**Description of the task**
Pull every line containing the word "health" from the records.

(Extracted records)
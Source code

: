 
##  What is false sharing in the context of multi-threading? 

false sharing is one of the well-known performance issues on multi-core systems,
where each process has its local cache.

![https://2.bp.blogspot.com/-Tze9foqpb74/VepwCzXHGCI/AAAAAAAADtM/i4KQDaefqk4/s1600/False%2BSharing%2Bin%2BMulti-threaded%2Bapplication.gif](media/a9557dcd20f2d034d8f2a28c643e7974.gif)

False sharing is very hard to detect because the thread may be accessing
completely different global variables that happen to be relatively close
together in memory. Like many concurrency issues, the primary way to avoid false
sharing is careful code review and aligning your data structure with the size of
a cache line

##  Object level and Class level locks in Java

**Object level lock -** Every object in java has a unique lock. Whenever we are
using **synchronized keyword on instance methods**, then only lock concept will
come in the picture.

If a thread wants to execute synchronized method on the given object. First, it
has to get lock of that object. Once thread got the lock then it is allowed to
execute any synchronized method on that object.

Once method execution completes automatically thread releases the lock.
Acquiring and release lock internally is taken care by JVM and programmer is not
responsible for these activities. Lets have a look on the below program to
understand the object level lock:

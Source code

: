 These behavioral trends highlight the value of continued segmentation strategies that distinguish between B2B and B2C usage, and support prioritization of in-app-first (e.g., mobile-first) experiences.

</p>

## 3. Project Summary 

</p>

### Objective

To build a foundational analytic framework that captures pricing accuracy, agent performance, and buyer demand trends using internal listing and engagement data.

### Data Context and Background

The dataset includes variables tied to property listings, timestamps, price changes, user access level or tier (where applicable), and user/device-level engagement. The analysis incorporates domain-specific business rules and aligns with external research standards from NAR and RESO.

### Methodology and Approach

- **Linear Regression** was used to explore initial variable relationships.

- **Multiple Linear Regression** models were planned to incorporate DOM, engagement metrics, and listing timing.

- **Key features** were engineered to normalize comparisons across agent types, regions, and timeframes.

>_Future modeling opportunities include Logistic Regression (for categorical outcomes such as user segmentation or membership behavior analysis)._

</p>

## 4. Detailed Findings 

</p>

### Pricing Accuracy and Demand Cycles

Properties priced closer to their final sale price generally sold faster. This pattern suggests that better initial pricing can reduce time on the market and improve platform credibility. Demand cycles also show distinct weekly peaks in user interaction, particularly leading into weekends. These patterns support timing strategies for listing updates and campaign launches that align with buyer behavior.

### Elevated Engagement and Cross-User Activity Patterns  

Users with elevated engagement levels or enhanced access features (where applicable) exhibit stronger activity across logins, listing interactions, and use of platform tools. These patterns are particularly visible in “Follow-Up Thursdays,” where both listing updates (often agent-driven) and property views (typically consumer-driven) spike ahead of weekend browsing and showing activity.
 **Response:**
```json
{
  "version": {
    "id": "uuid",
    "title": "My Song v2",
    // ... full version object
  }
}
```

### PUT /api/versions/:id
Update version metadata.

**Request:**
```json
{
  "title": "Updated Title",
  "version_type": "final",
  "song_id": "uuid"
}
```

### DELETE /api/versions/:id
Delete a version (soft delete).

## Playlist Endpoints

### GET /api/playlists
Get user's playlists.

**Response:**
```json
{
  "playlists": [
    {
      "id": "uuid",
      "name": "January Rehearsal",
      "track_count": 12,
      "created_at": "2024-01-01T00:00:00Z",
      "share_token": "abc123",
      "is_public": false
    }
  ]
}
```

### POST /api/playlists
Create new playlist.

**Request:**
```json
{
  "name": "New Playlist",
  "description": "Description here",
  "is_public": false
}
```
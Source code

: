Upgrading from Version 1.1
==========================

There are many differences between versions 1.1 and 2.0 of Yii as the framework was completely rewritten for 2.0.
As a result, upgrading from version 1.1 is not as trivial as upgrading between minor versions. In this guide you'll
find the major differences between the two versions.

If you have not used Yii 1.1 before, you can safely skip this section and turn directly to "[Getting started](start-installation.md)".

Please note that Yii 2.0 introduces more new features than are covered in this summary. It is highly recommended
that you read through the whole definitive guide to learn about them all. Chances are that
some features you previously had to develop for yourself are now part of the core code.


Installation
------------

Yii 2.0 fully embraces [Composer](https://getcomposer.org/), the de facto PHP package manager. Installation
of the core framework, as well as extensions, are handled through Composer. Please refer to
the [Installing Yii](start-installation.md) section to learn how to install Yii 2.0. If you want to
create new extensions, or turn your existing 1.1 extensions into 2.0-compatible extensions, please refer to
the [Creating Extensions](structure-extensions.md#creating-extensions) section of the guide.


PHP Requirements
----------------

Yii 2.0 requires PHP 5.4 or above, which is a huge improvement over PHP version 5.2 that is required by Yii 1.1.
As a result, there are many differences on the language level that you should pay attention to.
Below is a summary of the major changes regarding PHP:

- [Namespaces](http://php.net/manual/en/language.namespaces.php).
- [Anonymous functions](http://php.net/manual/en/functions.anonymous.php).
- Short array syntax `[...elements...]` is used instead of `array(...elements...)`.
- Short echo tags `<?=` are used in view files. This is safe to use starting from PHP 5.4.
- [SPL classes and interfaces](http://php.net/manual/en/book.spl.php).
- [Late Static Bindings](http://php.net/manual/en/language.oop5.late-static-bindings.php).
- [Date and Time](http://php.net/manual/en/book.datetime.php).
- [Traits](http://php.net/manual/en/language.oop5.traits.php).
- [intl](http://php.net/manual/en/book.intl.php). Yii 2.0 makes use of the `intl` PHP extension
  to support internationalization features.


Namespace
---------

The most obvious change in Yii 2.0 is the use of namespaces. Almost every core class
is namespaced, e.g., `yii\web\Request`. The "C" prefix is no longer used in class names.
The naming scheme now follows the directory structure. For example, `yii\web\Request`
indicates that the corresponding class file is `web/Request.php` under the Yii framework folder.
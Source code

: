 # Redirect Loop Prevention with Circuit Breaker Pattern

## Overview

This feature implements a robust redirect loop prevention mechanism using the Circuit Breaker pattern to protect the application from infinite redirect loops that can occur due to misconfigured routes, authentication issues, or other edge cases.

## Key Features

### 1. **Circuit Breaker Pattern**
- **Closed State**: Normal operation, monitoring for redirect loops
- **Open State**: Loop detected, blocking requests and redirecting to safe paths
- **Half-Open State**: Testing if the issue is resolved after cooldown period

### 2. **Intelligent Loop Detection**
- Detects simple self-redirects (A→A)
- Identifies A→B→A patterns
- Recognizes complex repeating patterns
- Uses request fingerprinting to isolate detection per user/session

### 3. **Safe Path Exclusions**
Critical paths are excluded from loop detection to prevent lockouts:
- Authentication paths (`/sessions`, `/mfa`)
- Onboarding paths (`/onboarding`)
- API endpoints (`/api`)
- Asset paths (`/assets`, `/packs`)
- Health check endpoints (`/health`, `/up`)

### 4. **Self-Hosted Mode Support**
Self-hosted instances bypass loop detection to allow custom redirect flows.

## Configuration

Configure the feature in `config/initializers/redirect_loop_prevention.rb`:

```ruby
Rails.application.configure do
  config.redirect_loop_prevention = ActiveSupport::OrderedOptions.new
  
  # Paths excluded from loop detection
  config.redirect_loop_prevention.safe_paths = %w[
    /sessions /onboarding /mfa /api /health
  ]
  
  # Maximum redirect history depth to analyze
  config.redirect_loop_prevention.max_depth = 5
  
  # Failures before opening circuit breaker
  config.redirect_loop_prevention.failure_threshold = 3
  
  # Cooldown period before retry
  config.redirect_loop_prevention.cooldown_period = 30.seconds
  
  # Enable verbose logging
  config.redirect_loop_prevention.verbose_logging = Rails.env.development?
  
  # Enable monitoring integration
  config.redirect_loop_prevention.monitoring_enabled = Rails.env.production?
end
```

**Result below**
- Health check endpoints (`/health`, `/up`)
    /sessions /onboarding /mfa /api /health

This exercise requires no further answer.